- [Source data]:
##############################

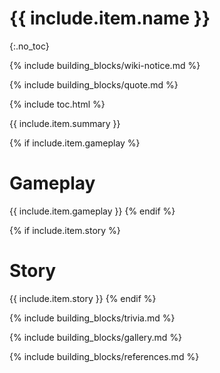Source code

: # {{ include.item.name }}
{:.no_toc}

{% include building_blocks/wiki-notice.md %}

{% include building_blocks/quote.md %}

{% include toc.html %}

{{ include.item.summary }}

{% if include.item.gameplay %}
# Gameplay
{{ include.item.gameplay }}
{% endif %}

{% if include.item.story %}
# Story
{{ include.item.story }}
{% endif %}

{% include building_blocks/trivia.md %}

{% include building_blocks/gallery.md %}

{% include building_blocks/references.md %}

##############################

- [What is being asked]: Above are the records. Identify each line that contains the word "include".

- [Final answer]:
: # {{ include.item.name }}
{% include building_blocks/wiki-notice.md %}
{% include building_blocks/quote.md %}
{% include toc.html %}
{{ include.item.summary }}
{% if include.item.gameplay %}
{{ include.item.gameplay }}
{% if include.item.story %}
{{ include.item.story }}
{% include building_blocks/trivia.md %}
{% include building_blocks/gallery.md %}
{% include building_blocks/references.md %}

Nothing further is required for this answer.